Don’t Get Catfished: Bridge the Physical and Virtual
I recently caught an episode of a documentary series my kids were watching on MTV, called “Catfish.” In the show, people who were in online-only relationships tried to find out if the person they’d been chatting with was actually who she/he claimed to be. It won’t come as a surprise to anyone that they usually weren’t. Think the Manti Te’o hoax.
As someone in the IT world, I began to think about other ways in which the virtual and physical IT worlds don’t always line up. As we turn to virtualization and the Cloud, we often struggle to integrate physical devices to support virtual systems. And just like in “Catfish,” the reality is often not what we’d hoped.
This is particularly true for SANs. We’re going from a one server, one application world to one in which many systems all access the same storage. The performance of traditional SANs has often been inadequate, and the difference between locally attached and virtually provisioned storage can be very noticeable.
Why is that? What aspects of traditional SANs are in conflict with virtual infrastructures? The fundamental problem is a lack of what I call “VM awareness.”
Physical vs. Virtual System Performance (… Real People vs.

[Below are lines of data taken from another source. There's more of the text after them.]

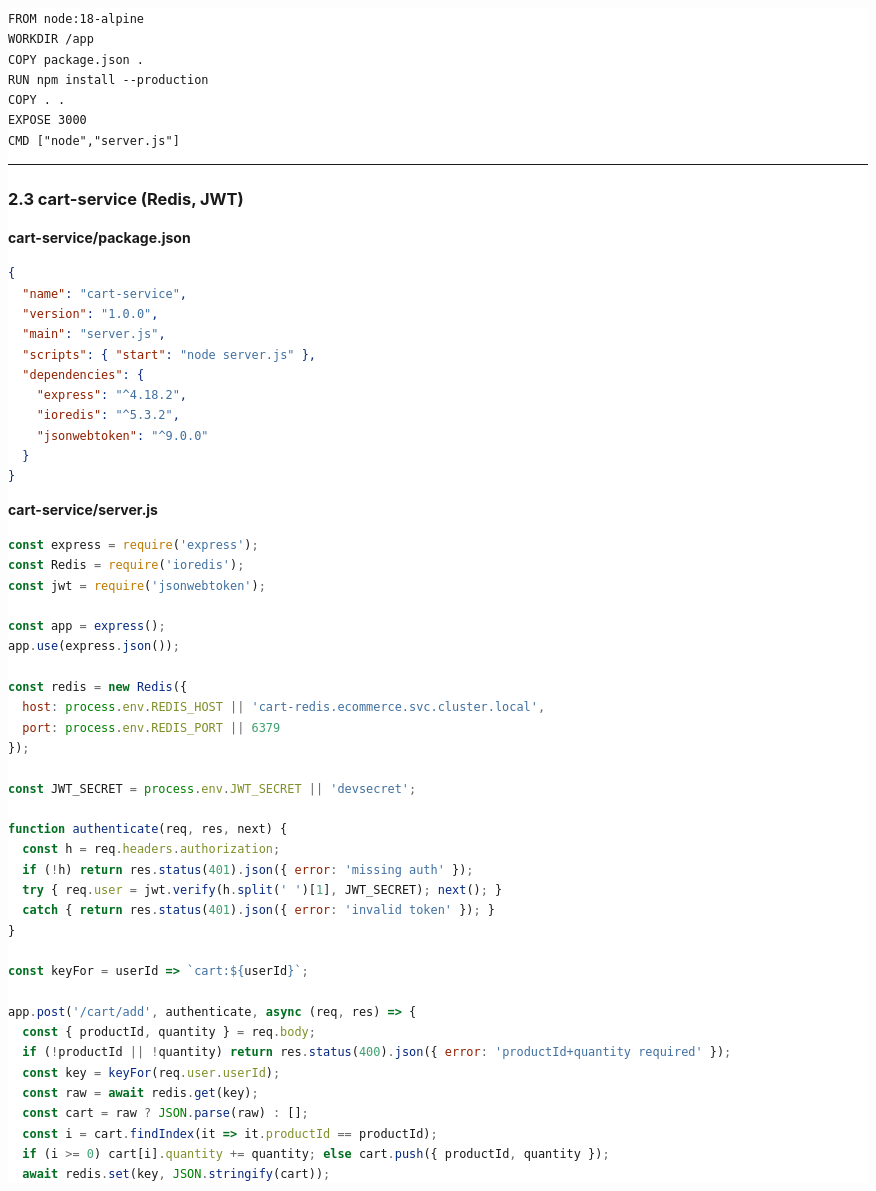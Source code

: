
 ```
FROM node:18-alpine
WORKDIR /app
COPY package.json .
RUN npm install --production
COPY . .
EXPOSE 3000
CMD ["node","server.js"]
```

---

### 2.3 cart-service (Redis, JWT)

**cart-service/package.json**

```json
{
  "name": "cart-service",
  "version": "1.0.0",
  "main": "server.js",
  "scripts": { "start": "node server.js" },
  "dependencies": {
    "express": "^4.18.2",
    "ioredis": "^5.3.2",
    "jsonwebtoken": "^9.0.0"
  }
}
```

**cart-service/server.js**

```js
const express = require('express');
const Redis = require('ioredis');
const jwt = require('jsonwebtoken');

const app = express();
app.use(express.json());

const redis = new Redis({
  host: process.env.REDIS_HOST || 'cart-redis.ecommerce.svc.cluster.local',
  port: process.env.REDIS_PORT || 6379
});

const JWT_SECRET = process.env.JWT_SECRET || 'devsecret';

function authenticate(req, res, next) {
  const h = req.headers.authorization;
  if (!h) return res.status(401).json({ error: 'missing auth' });
  try { req.user = jwt.verify(h.split(' ')[1], JWT_SECRET); next(); }
  catch { return res.status(401).json({ error: 'invalid token' }); }
}

const keyFor = userId => `cart:${userId}`;

app.post('/cart/add', authenticate, async (req, res) => {
  const { productId, quantity } = req.body;
  if (!productId || !quantity) return res.status(400).json({ error: 'productId+quantity required' });
  const key = keyFor(req.user.userId);
  const raw = await redis.get(key);
  const cart = raw ? JSON.parse(raw) : [];
  const i = cart.findIndex(it => it.productId == productId);
  if (i >= 0) cart[i].quantity += quantity; else cart.push({ productId, quantity });
  await redis.set(key, JSON.stringify(cart));
```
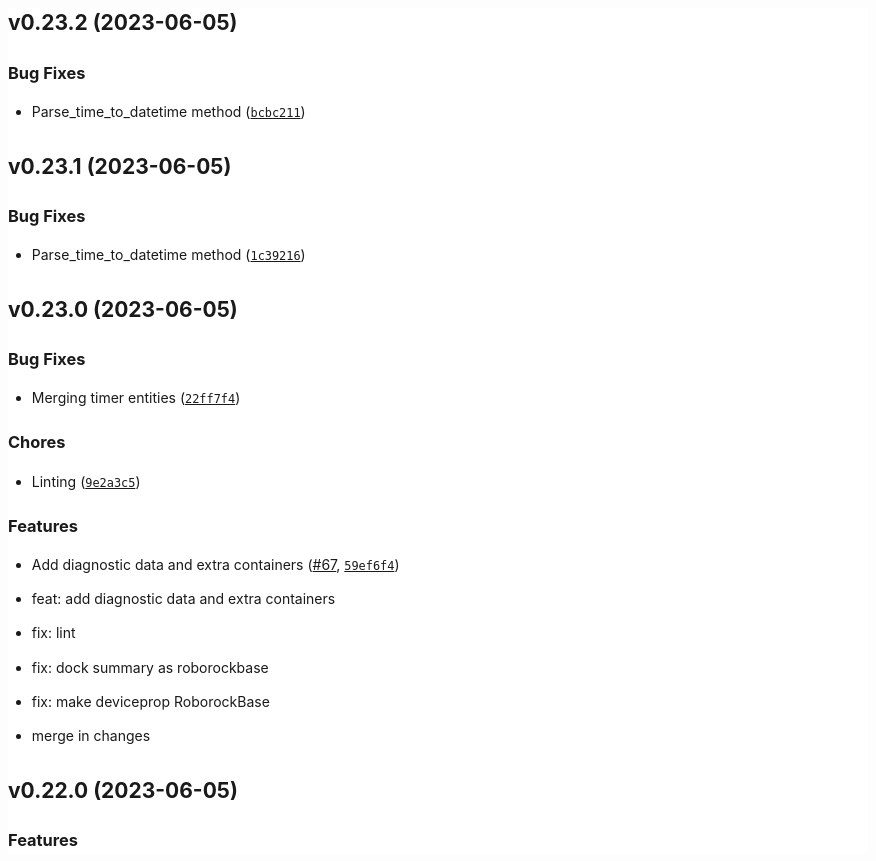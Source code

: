 
## v0.23.2 (2023-06-05)

### Bug Fixes

- Parse_time_to_datetime method
  ([`bcbc211`](https://github.com/Python-roborock/python-roborock/commit/bcbc2117dd306c21495c1f3364aa3205b3c5cfce))


## v0.23.1 (2023-06-05)

### Bug Fixes

- Parse_time_to_datetime method
  ([`1c39216`](https://github.com/Python-roborock/python-roborock/commit/1c39216c0ee6a29d350d08adc5d662d8669f85cf))


## v0.23.0 (2023-06-05)

### Bug Fixes

- Merging timer entities
  ([`22ff7f4`](https://github.com/Python-roborock/python-roborock/commit/22ff7f451166bcfda360552e92d661d0520886ae))

### Chores

- Linting
  ([`9e2a3c5`](https://github.com/Python-roborock/python-roborock/commit/9e2a3c5f2908c3e69e14bda239112cc6d8bbca15))

### Features

- Add diagnostic data and extra containers
  ([#67](https://github.com/Python-roborock/python-roborock/pull/67),
  [`59ef6f4`](https://github.com/Python-roborock/python-roborock/commit/59ef6f4d5366859ba5d02ba66ec1aa2288564179))

* feat: add diagnostic data and extra containers

* fix: lint

* fix: dock summary as roborockbase

* fix: make deviceprop RoborockBase

* merge in changes


## v0.22.0 (2023-06-05)

### Features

Facebook Profiles)
A traditional iSCSI SAN uses LUNs as the basic management abstraction. This presents problems when they are integrated with a virtual architecture, which is managed using VMs and virtual disks. The volumes are configured and managed independent of the virtual infrastructure, which requires administrators to manage mapping and create VM policies to effectively manage the storage.

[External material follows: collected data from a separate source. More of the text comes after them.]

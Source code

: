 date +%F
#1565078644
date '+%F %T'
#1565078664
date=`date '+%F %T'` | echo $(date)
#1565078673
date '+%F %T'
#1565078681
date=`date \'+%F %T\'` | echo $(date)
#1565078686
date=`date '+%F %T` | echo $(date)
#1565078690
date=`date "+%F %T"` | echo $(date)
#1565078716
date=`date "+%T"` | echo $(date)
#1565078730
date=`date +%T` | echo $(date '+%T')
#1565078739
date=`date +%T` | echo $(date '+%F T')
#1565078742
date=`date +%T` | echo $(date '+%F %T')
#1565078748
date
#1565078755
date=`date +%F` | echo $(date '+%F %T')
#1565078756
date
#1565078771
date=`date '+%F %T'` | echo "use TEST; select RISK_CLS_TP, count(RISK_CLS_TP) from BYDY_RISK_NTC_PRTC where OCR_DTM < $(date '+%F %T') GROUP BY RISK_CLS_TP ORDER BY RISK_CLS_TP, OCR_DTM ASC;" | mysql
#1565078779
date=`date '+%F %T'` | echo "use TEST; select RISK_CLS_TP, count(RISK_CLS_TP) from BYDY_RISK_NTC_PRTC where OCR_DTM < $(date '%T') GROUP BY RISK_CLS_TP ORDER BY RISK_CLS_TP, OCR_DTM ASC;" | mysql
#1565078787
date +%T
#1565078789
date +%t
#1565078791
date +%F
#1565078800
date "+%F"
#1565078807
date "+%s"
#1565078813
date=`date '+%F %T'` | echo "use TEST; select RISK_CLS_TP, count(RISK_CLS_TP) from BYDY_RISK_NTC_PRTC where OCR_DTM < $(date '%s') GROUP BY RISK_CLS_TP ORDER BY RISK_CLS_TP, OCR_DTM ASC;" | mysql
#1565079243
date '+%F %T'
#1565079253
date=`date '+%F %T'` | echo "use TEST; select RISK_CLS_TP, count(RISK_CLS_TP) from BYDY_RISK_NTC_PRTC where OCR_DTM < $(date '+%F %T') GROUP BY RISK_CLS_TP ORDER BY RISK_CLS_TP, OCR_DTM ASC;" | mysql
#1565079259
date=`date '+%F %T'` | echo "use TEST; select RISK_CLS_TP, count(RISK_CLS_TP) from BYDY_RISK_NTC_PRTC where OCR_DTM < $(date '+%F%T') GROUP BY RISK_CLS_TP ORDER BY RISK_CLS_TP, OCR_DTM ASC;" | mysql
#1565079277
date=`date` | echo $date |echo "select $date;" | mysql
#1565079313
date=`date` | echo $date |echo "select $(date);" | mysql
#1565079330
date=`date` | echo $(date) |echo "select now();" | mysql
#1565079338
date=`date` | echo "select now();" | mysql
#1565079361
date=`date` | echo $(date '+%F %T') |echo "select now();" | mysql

Beyond the complexity of managing a SAN for a virtual environment, traditional SANs also suffer from latency and random disk-read issues, because they are designed to handle predictable input and output patterns from one system. Over the years, predictive algorithms have been developed to anticipate upcoming operations, so they can be called up in anticipation of being needed. (This is called prefetching.) This improves the performance of the SAN and reduces wait times.
But with virtual architectures, this whole pattern is turned on its head. Now, multiple servers and machines are all accessing the storage at the same time in a much more random pattern. (This is often called the I/O Blender.) This can easily overwhelm the system, and cause performance bottlenecks that make the system lag or even freeze.

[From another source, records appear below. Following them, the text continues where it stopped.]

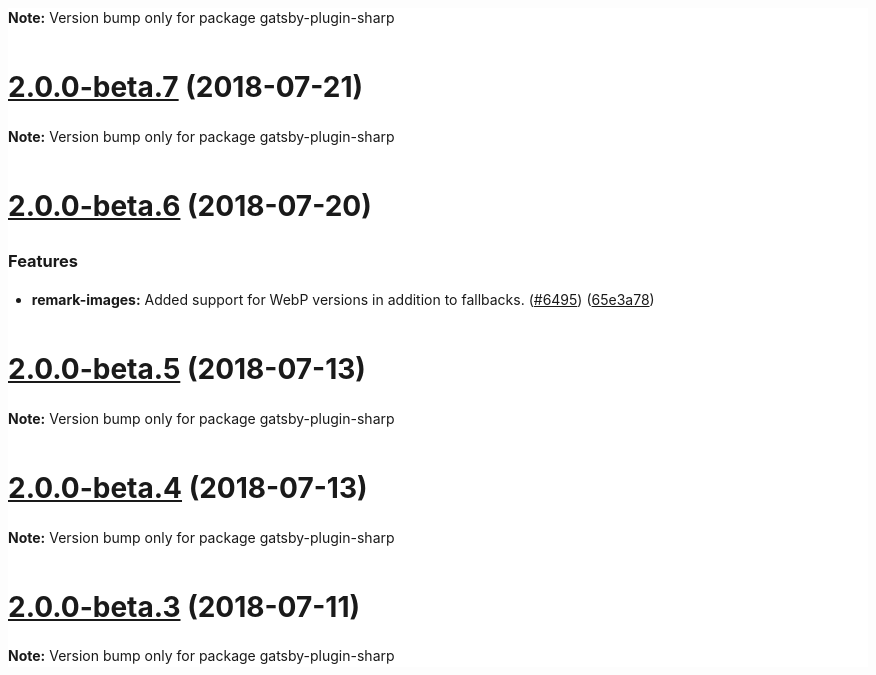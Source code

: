 **Note:** Version bump only for package gatsby-plugin-sharp

<a name="2.0.0-beta.7"></a>

# [2.0.0-beta.7](https://github.com/gatsbyjs/gatsby/tree/master/packages/gatsby-plugin-sharp/compare/gatsby-plugin-sharp@2.0.0-beta.6...gatsby-plugin-sharp@2.0.0-beta.7) (2018-07-21)

**Note:** Version bump only for package gatsby-plugin-sharp

<a name="2.0.0-beta.6"></a>

# [2.0.0-beta.6](https://github.com/gatsbyjs/gatsby/tree/master/packages/gatsby-plugin-sharp/compare/gatsby-plugin-sharp@2.0.0-beta.5...gatsby-plugin-sharp@2.0.0-beta.6) (2018-07-20)

### Features

- **remark-images:** Added support for WebP versions in addition to fallbacks. ([#6495](https://github.com/gatsbyjs/gatsby/tree/master/packages/gatsby-plugin-sharp/issues/6495)) ([65e3a78](https://github.com/gatsbyjs/gatsby/tree/master/packages/gatsby-plugin-sharp/commit/65e3a78))

<a name="2.0.0-beta.5"></a>

# [2.0.0-beta.5](https://github.com/gatsbyjs/gatsby/tree/master/packages/gatsby-plugin-sharp/compare/gatsby-plugin-sharp@2.0.0-beta.4...gatsby-plugin-sharp@2.0.0-beta.5) (2018-07-13)

**Note:** Version bump only for package gatsby-plugin-sharp

<a name="2.0.0-beta.4"></a>

# [2.0.0-beta.4](https://github.com/gatsbyjs/gatsby/tree/master/packages/gatsby-plugin-sharp/compare/gatsby-plugin-sharp@2.0.0-beta.3...gatsby-plugin-sharp@2.0.0-beta.4) (2018-07-13)

**Note:** Version bump only for package gatsby-plugin-sharp

<a name="2.0.0-beta.3"></a>

# [2.0.0-beta.3](https://github.com/gatsbyjs/gatsby/tree/master/packages/gatsby-plugin-sharp/compare/gatsby-plugin-sharp@2.0.0-beta.2...gatsby-plugin-sharp@2.0.0-beta.3) (2018-07-11)

**Note:** Version bump only for package gatsby-plugin-sharp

Bridging the Physical and Virtual (… Know Who You’re Talking To)
A SAN needs to integrate several features in order to effectively accommodate a virtual environment.
- First, it needs to be able to handle a large number of IOPS. The IOPS (input-output per second) of traditional hard drives won’t cut it, even high-speed SATA drives. Solid state drives (SSDs) provide superior read/write speeds, but performance tends to degrade with large writes, and they have a higher per-GB cost. A hybrid storage design gives the best of both worlds. SATA drives can be used for long-term storage of inactive data, while an SSD cache handles active reads and writes.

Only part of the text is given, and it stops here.